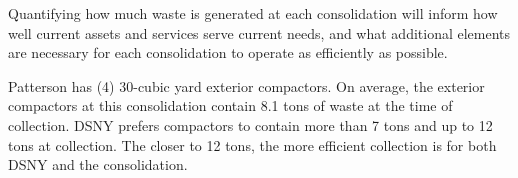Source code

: 
    Quantifying how much waste is generated at each consolidation will inform how well current assets and services serve current needs, and what additional elements are necessary for each consolidation to operate as efficiently as possible.
    
    Patterson has (4) 30-cubic yard exterior compactors. On average, the exterior compactors at this consolidation contain 8.1 tons of waste at the time of collection. DSNY prefers compactors to contain more than 7 tons and up to 12 tons at collection. The closer to 12 tons, the more efficient collection is for both DSNY and the consolidation.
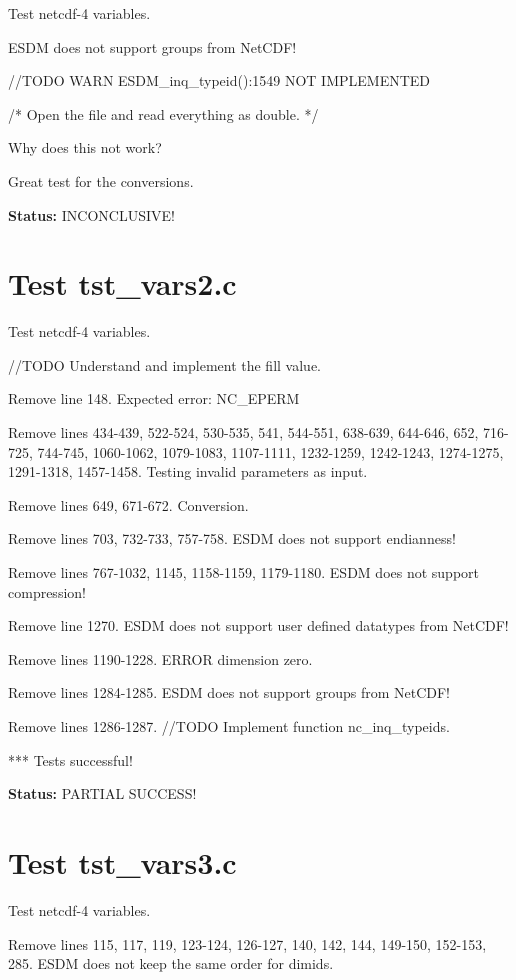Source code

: Test netcdf-4 variables.

ESDM does not support groups from NetCDF!

//TODO WARN ESDM\_inq\_typeid():1549 NOT IMPLEMENTED

/* Open the file and read everything as double. */

Why does this not work?

Great test for the conversions.

{\bf \large Status: } INCONCLUSIVE!

\section{Test tst\_vars2.c}

Test netcdf-4 variables.

//TODO Understand and implement the fill value.

Remove line 148. Expected error: NC\_EPERM

Remove lines 434-439, 522-524, 530-535, 541, 544-551, 638-639, 644-646, 652, 716-725, 744-745, 1060-1062, 1079-1083, 1107-1111, 1232-1259, 1242-1243, 1274-1275, 1291-1318, 1457-1458. Testing invalid parameters as input.

Remove lines 649, 671-672. Conversion.

Remove lines 703, 732-733, 757-758. ESDM does not support endianness!

Remove lines 767-1032, 1145, 1158-1159, 1179-1180. ESDM does not support compression!

Remove line 1270. ESDM does not support user defined datatypes from NetCDF!

Remove lines 1190-1228. ERROR dimension zero.

Remove lines 1284-1285. ESDM does not support groups from NetCDF!

Remove lines 1286-1287. //TODO Implement function nc\_inq\_typeids.

*** Tests successful!

{\bf \large Status: } PARTIAL SUCCESS!

\section{Test tst\_vars3.c}

Test netcdf-4 variables.

Remove lines 115, 117, 119, 123-124, 126-127, 140, 142, 144, 149-150, 152-153, 285. ESDM does not keep the same order for dimids.

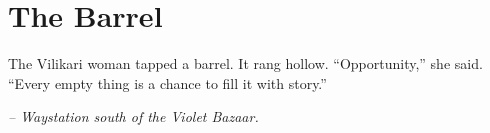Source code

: \chapter*{The Barrel}

The Vilikari woman tapped a barrel. It rang hollow. ``Opportunity,'' she said. ``Every empty thing is a chance to fill it with story.''

\smallskip

\noindent \textit{-- Waystation south of the Violet Bazaar.}

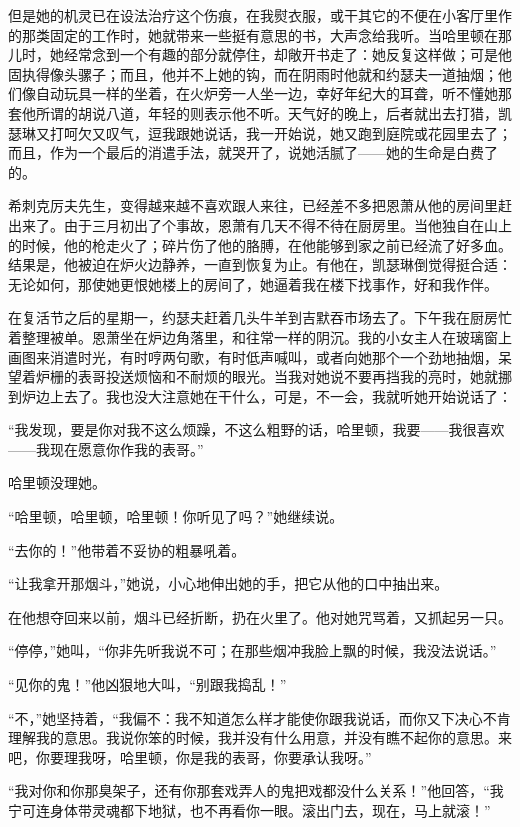 \par 但是她的机灵已在设法治疗这个伤痕，在我熨衣服，或干其它的不便在小客厅里作的那类固定的工作时，她就带来一些挺有意思的书，大声念给我听。当哈里顿在那儿时，她经常念到一个有趣的部分就停住，却敞开书走了：她反复这样做；可是他固执得像头骡子；而且，他并不上她的钩，而在阴雨时他就和约瑟夫一道抽烟；他们像自动玩具一样的坐着，在火炉旁一人坐一边，幸好年纪大的耳聋，听不懂她那套他所谓的胡说八道，年轻的则表示他不听。天气好的晚上，后者就出去打猎，凯瑟琳又打呵欠又叹气，逗我跟她说话，我一开始说，她又跑到庭院或花园里去了；而且，作为一个最后的消遣手法，就哭开了，说她活腻了——她的生命是白费了的。
\par 希刺克厉夫先生，变得越来越不喜欢跟人来往，已经差不多把恩萧从他的房间里赶出来了。由于三月初出了个事故，恩萧有几天不得不待在厨房里。当他独自在山上的时候，他的枪走火了；碎片伤了他的胳膊，在他能够到家之前已经流了好多血。结果是，他被迫在炉火边静养，一直到恢复为止。有他在，凯瑟琳倒觉得挺合适：无论如何，那使她更恨她楼上的房间了，她逼着我在楼下找事作，好和我作伴。
\par 在复活节之后的星期一，约瑟夫赶着几头牛羊到吉默吞市场去了。下午我在厨房忙着整理被单。恩萧坐在炉边角落里，和往常一样的阴沉。我的小女主人在玻璃窗上画图来消遣时光，有时哼两句歌，有时低声喊叫，或者向她那个一个劲地抽烟，呆望着炉栅的表哥投送烦恼和不耐烦的眼光。当我对她说不要再挡我的亮时，她就挪到炉边上去了。我也没大注意她在干什么，可是，不一会，我就听她开始说话了：
\par “我发现，要是你对我不这么烦躁，不这么粗野的话，哈里顿，我要——我很喜欢——我现在愿意你作我的表哥。”
\par 哈里顿没理她。
\par “哈里顿，哈里顿，哈里顿！你听见了吗？”她继续说。
\par “去你的！”他带着不妥协的粗暴吼着。
\par “让我拿开那烟斗，”她说，小心地伸出她的手，把它从他的口中抽出来。
\par 在他想夺回来以前，烟斗已经折断，扔在火里了。他对她咒骂着，又抓起另一只。
\par “停停，”她叫，“你非先听我说不可；在那些烟冲我脸上飘的时候，我没法说话。”
\par “见你的鬼！”他凶狠地大叫，“别跟我捣乱！”
\par “不，”她坚持着，“我偏不：我不知道怎么样才能使你跟我说话，而你又下决心不肯理解我的意思。我说你笨的时候，我并没有什么用意，并没有瞧不起你的意思。来吧，你要理我呀，哈里顿，你是我的表哥，你要承认我呀。”
\par “我对你和你那臭架子，还有你那套戏弄人的鬼把戏都没什么关系！”他回答，“我宁可连身体带灵魂都下地狱，也不再看你一眼。滚出门去，现在，马上就滚！”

### Task objective
In the records above, find the line with "Remove lines 1284-1285." and the line with "Waystation south of". Write out exactly those lines and every one between, with no pictures and no other lines.

### Your response
Remove lines 1284-1285. ESDM does not support groups from NetCDF!

Remove lines 1286-1287. //TODO Implement function nc\_inq\_typeids.

*** Tests successful!

{\bf \large Status: } PARTIAL SUCCESS!

\section{Test tst\_vars3.c}

Test netcdf-4 variables.

Remove lines 115, 117, 119, 123-124, 126-127, 140, 142, 144, 149-150, 152-153, 285. ESDM does not keep the same order for dimids.

Source code

: \chapter*{The Barrel}

The Vilikari woman tapped a barrel. It rang hollow. ``Opportunity,'' she said. ``Every empty thing is a chance to fill it with story.''

\smallskip

\noindent \textit{-- Waystation south of the Violet Bazaar.}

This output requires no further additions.